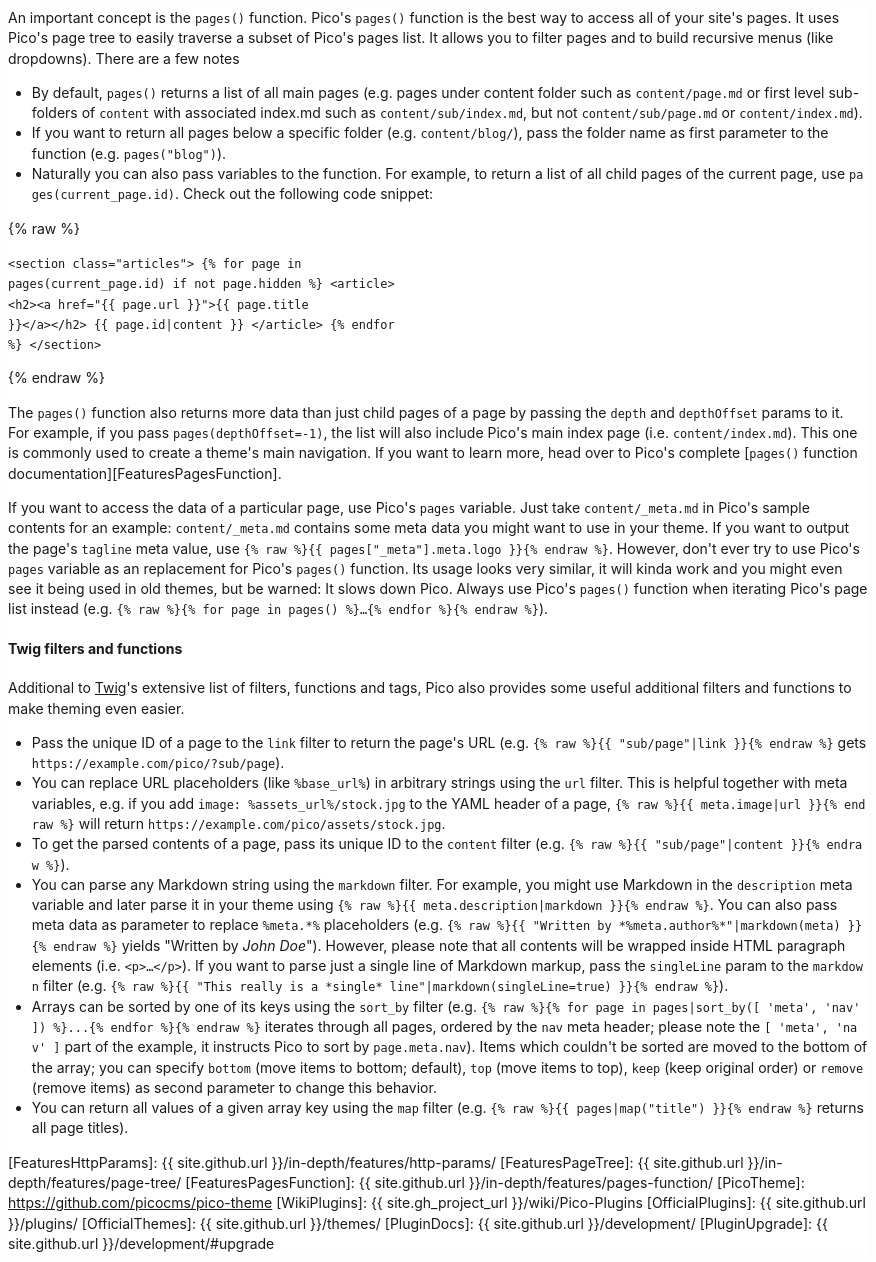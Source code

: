 An important concept is the `pages()` function. Pico's `pages()` function is the best way to access all of your site's pages. It uses Pico's page tree to easily traverse a subset of Pico's pages list. It allows you to filter pages and to build recursive menus (like dropdowns). There are a few notes
* By default, `pages()` returns a list of all main pages (e.g. pages under content folder such as `content/page.md` or first level sub-folders of `content` with associated index.md such as `content/sub/index.md`, but not `content/sub/page.md` or `content/index.md`).
* If you want to return all pages below a specific folder (e.g. `content/blog/`), pass the folder name as first parameter to the function (e.g. `pages("blog")`).
* Naturally you can also pass variables to the function. For example, to return a list of all child pages of the current page, use `pages(current_page.id)`. Check out the following code snippet:

{% raw %}<pre><code>&lt;section class=&quot;articles&quot;&gt;
    {% for page in pages(current_page.id) if not page.hidden %}
        &lt;article&gt;
            &lt;h2&gt;&lt;a href=&quot;{{ page.url }}&quot;&gt;{{ page.title }}&lt;/a&gt;&lt;/h2&gt;
            {{ page.id|content }}
        &lt;/article&gt;
    {% endfor %}
&lt;/section&gt;</code></pre>{% endraw %}

The `pages()` function also returns more data than just child pages of a page by passing the `depth` and `depthOffset` params to it. For example, if you pass `pages(depthOffset=-1)`, the list will also include Pico's main index page (i.e. `content/index.md`). This one is commonly used to create a theme's main navigation. If you want to learn more, head over to Pico's complete [`pages()` function documentation][FeaturesPagesFunction].

If you want to access the data of a particular page, use Pico's `pages` variable. Just take `content/_meta.md` in Pico's sample contents for an example: `content/_meta.md` contains some meta data you might want to use in your theme. If you want to output the page's `tagline` meta value, use `{% raw %}{{ pages["_meta"].meta.logo }}{% endraw %}`. However, don't ever try to use Pico's `pages` variable as an replacement for Pico's `pages()` function. Its usage looks very similar, it will kinda work and you might even see it being used in old themes, but be warned: It slows down Pico. Always use Pico's `pages()` function when iterating Pico's page list instead (e.g. `{% raw %}{% for page in pages() %}…{% endfor %}{% endraw %}`).

#### Twig filters and functions

Additional to [Twig][]'s extensive list of filters, functions and tags, Pico also provides some useful additional filters and functions to make theming even easier.

* Pass the unique ID of a page to the `link` filter to return the page's URL (e.g. `{% raw %}{{ "sub/page"|link }}{% endraw %}` gets `https://example.com/pico/?sub/page`).
* You can replace URL placeholders (like `%base_url%`) in arbitrary strings using the `url` filter. This is helpful together with meta variables, e.g. if you add `image: %assets_url%/stock.jpg` to the YAML header of a page, `{% raw %}{{ meta.image|url }}{% endraw %}` will return `https://example.com/pico/assets/stock.jpg`.
* To get the parsed contents of a page, pass its unique ID to the `content` filter (e.g. `{% raw %}{{ "sub/page"|content }}{% endraw %}`).
* You can parse any Markdown string using the `markdown` filter. For example, you might use Markdown in the `description` meta variable and later parse it in your theme using `{% raw %}{{ meta.description|markdown }}{% endraw %}`. You can also pass meta data as parameter to replace `%meta.*%` placeholders (e.g. `{% raw %}{{ "Written by *%meta.author%*"|markdown(meta) }}{% endraw %}` yields "Written by *John Doe*"). However, please note that all contents will be wrapped inside HTML paragraph elements (i.e. `<p>…</p>`). If you want to parse just a single line of Markdown markup, pass the `singleLine` param to the `markdown` filter (e.g. `{% raw %}{{ "This really is a *single* line"|markdown(singleLine=true) }}{% endraw %}`).
* Arrays can be sorted by one of its keys using the `sort_by` filter (e.g. `{% raw %}{% for page in pages|sort_by([ 'meta', 'nav' ]) %}...{% endfor %}{% endraw %}` iterates through all pages, ordered by the `nav` meta header; please note the `[ 'meta', 'nav' ]` part of the example, it instructs Pico to sort by `page.meta.nav`). Items which couldn't be sorted are moved to the bottom of the array; you can specify `bottom` (move items to bottom; default), `top` (move items to top), `keep` (keep original order) or `remove` (remove items) as second parameter to change this behavior.
* You can return all values of a given array key using the `map` filter (e.g. `{% raw %}{{ pages|map("title") }}{% endraw %}` returns all page titles).

[Twig]: https://twig.symfony.com/doc/
[UnixTimestamp]: https://en.wikipedia.org/wiki/Unix_timestamp
[Composer]: https://getcomposer.org/
[FeaturesHttpParams]: {{ site.github.url }}/in-depth/features/http-params/
[FeaturesPageTree]: {{ site.github.url }}/in-depth/features/page-tree/
[FeaturesPagesFunction]: {{ site.github.url }}/in-depth/features/pages-function/
[PicoTheme]: https://github.com/picocms/pico-theme
[WikiPlugins]: {{ site.gh_project_url }}/wiki/Pico-Plugins
[OfficialPlugins]: {{ site.github.url }}/plugins/
[OfficialThemes]: {{ site.github.url }}/themes/
[PluginDocs]: {{ site.github.url }}/development/
[PluginUpgrade]: {{ site.github.url }}/development/#upgrade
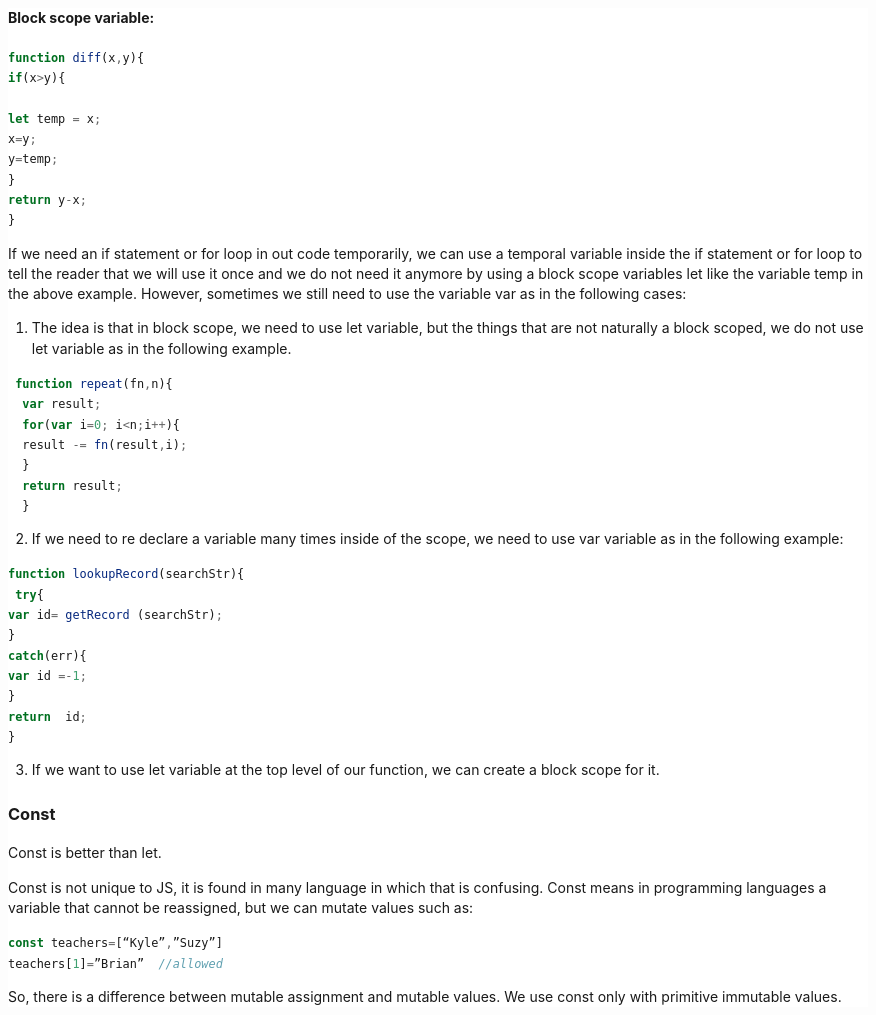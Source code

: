 #### Block scope variable:

```javascript
function diff(x,y){
if(x>y){

let temp = x;
x=y;
y=temp;
}
return y-x;
}
```
If we need an if statement or for loop in out code temporarily, we can use a temporal variable inside the if statement or for loop to tell the reader that we will use it once and we do not need it anymore by using a block scope variables let like the variable temp in the above example. However, sometimes we still need to use the variable var as in the following cases:

1. The idea is that in block scope, we need to use let variable, but the things that are not naturally a block scoped, we do not use let variable as in the following example.
  ```javascript
   function repeat(fn,n){
    var result;
    for(var i=0; i<n;i++){
    result -= fn(result,i);
    }
    return result;
    }
  ```
2. If we need to re declare a variable many times inside of the scope, we need to use var variable as in the following example:
```javascript
function lookupRecord(searchStr){
 try{
var id= getRecord (searchStr);
}
catch(err){
var id =-1;
}
return  id;
}
```
3. If we want to use let variable at the top level of our function, we can create a block scope for it.
   
### Const 
Const is better than let.

Const is not unique to JS, it is found in many language in which that is confusing. Const  means in programming languages a variable that cannot be reassigned, but we can mutate values such as:
```javascript
const teachers=[“Kyle”,”Suzy”]
teachers[1]=”Brian”  //allowed
```
So, there is a difference between mutable assignment and mutable values.
We use const only with primitive immutable values.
◆ ◆ ◆ ◆
What you should do: If a line of the data contains "FeaturesPagesFunction", copy it out.

Result:
The `pages()` function also returns more data than just child pages of a page by passing the `depth` and `depthOffset` params to it. For example, if you pass `pages(depthOffset=-1)`, the list will also include Pico's main index page (i.e. `content/index.md`). This one is commonly used to create a theme's main navigation. If you want to learn more, head over to Pico's complete [`pages()` function documentation][FeaturesPagesFunction].
[FeaturesPagesFunction]: {{ site.github.url }}/in-depth/features/pages-function/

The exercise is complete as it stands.